An Unusual Presentation of Blastomycosis-Like Pyoderma Gangrenosum

Richard Simman, MD, FACS, FACCWS; Darren Gordon, PhD; Mary Steven, DNP; Amy Lynn, MD


Wounds. 2021;33(8):203-206. 

In This Article

Abstract and Introduction


Introduction: Pyoderma gangrenosum (PG) is a complex disease that has the potential to mimic a wide variety of diseases and disorders. Pyoderma is a disease of exclusion, but it has many variants, including ulcerative, bullous, and pustular forms. Owing to the complexity of the disease, careful diagnosis is important because inappropriate treatment can result in wound recurrence.

Case Report: A 74-year-old female presented to the clinic with a presumed diagnosis of squamous cell carcinoma on biopsy but with an abnormal presentation mimicking a blastomycosis lesion. After surgical excision of the lesion in the operating room, the final pathology report confirmed the diagnosis of blastomycosis-like pyoderma gangrenosum. The patient was treated with high-dose prednisone and skin grafts, which resulted in resolution of the wound.

Conclusions: This case report highlights the need to involve a wide array of health care providers in the management of complex and recurring wounds as well as the need to consider a wide and diverse differential diagnosis when determining the final diagnosis of complex wounds.

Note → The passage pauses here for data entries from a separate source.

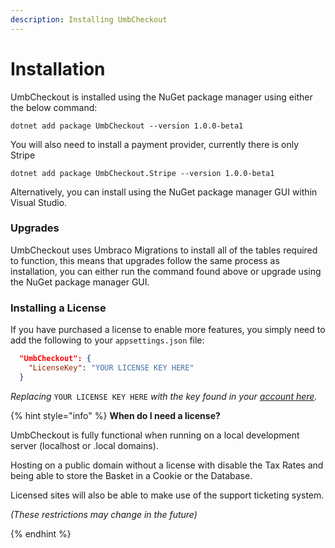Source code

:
 ```yaml
---
description: Installing UmbCheckout
---
```


# Installation

UmbCheckout is installed using the NuGet package manager using either the below command:

```
dotnet add package UmbCheckout --version 1.0.0-beta1
```

You will also need to install a payment provider, currently there is only Stripe

```
dotnet add package UmbCheckout.Stripe --version 1.0.0-beta1
```

Alternatively, you can install using the NuGet package manager GUI within Visual Studio.

### Upgrades

UmbCheckout uses Umbraco Migrations to install all of the tables required to function, this means that upgrades follow the same process as installation, you can either run the command found above or upgrade using the NuGet package manager GUI.

### Installing a License

If you have purchased a license to enable more features, you simply need to add the following to your `appsettings.json` file:

```json
  "UmbCheckout": {
    "LicenseKey": "YOUR LICENSE KEY HERE"
  }
```

_Replacing_ `YOUR LICENSE KEY HERE` _with the key found in your_ [_account here_](https://my.umbhost.net)_._

{% hint style="info" %}
**When do I need a license?**

UmbCheckout is fully functional when running on a local development server (localhost or .local domains).

Hosting on a public domain without a license with disable the Tax Rates and being able to store the Basket in a Cookie or the Database.

Licensed sites will also be able to make use of the support ticketing system.

_(These restrictions may change in the future)_


{% endhint %}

Pyoderma gangrenosum (PG) is a rare, neutrophil-mediated ulcerative cutaneous disorder characterized by painful skin ulcerations.[1] The estimated incidence of PG is about 3 to 10 cases per 1 million people per year.[2,3] Most cases are associated with underlying systemic disease (eg, inflammatory bowel disease [IBD]), and females are affected more often than males. Typically, PG presents as an ulceration of the skin with a central area of necrosis surrounded by inflammatory cell infiltrates. Management of PG mainly includes topical or systemic anti-inflammatory treatment and wound care.[4] The unclear presentation of PG warrants consideration of many varied diseases before making a final diagnosis of PG, which is usually a diagnosis of exclusion.[5]

Several subtypes of PG exist, and the ulcerative subtype is the most common and classical presentation. The other subtypes include periosteal, vegetative, bullous, and pustular forms.[4] Therefore, this complex cutaneous disease can present with many clinical features, suggesting the need for an exhaustive history and a physical to consider differential diagnosis to rule out other pathologies. Herein, the authors explore an atypical presentation of PG that at different stages of treatment mimicked various other cutaneous diseases including maligancy. Owing to the varied methods of optimal treatment of cutaneous diseases based on the etiology, careful consideration is necessary to make the correct diagnosis.